- From: Michael A. Peters <mpeters@domblogger.net>
- Date: Tue, 1 Nov 2016 03:41:39 -0700
- To: whatwg@lists.whatwg.org
On 11/01/2016 03:32 AM, Roger Hågensen wrote: > On 2016-11-01 10:42, Roger Hågensen wrote: >> I was wondering how can a server or script identify if a request is from >> page, iframe or xhr? > > > I really hate answering myself (and so soon after making a post) but it > seems I have found the answer at > https://developer.mozilla.org/en-US/docs/Web/Security/CSP/CSP_policy_directives > > > and the support is pretty good according to > http://caniuse.com/#feat=contentsecuritypolicy > > > But on MDN it says "For workers, non-compliant requests are treated as > fatal network errors by the user agent." > But does this apply to non-workers too? > > And is there any way to prevent injected hostile scripts? > I guess loading scripts from a specific (whitelisted) url could do the > trick?
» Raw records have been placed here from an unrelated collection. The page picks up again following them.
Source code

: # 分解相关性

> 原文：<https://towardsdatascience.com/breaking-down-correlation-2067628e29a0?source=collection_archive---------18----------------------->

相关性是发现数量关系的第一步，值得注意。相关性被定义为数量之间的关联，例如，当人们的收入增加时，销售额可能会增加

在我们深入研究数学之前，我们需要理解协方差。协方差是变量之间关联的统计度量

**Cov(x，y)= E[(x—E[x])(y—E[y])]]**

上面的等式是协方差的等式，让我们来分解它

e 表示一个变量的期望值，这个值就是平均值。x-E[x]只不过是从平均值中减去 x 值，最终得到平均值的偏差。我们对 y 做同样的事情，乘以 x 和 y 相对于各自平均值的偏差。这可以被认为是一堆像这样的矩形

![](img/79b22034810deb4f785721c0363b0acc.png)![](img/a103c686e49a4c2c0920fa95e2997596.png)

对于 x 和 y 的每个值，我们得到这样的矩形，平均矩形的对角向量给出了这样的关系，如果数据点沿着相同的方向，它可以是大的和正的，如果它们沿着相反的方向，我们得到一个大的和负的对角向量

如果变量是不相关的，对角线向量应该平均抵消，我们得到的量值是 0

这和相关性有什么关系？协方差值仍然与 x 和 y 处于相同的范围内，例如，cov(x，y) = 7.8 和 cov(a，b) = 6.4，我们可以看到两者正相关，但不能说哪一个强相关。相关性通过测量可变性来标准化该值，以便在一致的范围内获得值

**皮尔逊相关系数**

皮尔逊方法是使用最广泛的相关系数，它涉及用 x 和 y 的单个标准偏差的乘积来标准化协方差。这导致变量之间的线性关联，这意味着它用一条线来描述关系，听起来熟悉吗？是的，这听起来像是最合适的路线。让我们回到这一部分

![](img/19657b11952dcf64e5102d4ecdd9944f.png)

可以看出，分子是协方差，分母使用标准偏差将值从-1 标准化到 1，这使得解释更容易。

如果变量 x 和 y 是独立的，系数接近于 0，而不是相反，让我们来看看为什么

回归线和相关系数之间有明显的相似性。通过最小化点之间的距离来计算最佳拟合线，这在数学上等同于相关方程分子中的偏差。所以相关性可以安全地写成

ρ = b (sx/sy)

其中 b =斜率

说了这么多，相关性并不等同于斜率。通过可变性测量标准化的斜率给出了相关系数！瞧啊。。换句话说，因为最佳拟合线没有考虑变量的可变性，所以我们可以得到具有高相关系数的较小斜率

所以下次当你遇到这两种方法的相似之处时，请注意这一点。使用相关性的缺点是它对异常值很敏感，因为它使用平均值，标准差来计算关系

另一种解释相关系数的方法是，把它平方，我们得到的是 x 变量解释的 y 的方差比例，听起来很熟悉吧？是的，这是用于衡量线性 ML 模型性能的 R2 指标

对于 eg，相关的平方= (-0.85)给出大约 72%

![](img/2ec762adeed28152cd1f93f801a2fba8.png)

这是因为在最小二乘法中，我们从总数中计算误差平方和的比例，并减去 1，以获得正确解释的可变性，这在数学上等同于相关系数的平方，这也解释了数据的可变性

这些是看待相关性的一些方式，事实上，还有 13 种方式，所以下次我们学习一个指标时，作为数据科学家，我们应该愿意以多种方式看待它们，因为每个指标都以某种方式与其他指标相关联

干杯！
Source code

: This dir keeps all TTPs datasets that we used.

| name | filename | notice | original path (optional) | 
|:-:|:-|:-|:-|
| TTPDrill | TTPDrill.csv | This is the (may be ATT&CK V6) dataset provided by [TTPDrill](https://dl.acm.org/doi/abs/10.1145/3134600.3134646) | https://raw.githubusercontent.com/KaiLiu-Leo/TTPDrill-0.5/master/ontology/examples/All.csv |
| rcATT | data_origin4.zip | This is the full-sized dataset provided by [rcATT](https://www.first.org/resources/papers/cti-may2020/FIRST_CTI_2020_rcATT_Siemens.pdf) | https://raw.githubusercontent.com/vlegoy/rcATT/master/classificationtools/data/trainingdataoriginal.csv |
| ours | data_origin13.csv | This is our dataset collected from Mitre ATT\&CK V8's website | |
Or maybe using strict-dynamic. > > Darnit it. I may just have answered my own questions here. > > Somewhere in the document (body, main, etc.) when a page is generated I include a data-csrf attribute that contains a single use token only good for the session id that requested the page (session id in the cookie) Then any post submission, JS reads that token and adds it to the POST data. In the case of Ajax submissions, the Ajax response includes a fresh token that then gets inserted into the data-csrf attribute for the next time the page sends a POST response. My web apps usually put it in whatever element has the id of content so reading it via jQuery is as easy as $("#content").attr("data-csrf"); Then with the json response, updating it to new token is as easy as $("#content").attr("data-csrf", json.csrf); It allows single use tokens and makes CSRF attacks virtually impossible as long as you have a proper crypto random string generator to create the new CSRF tokens so they can't be predicted.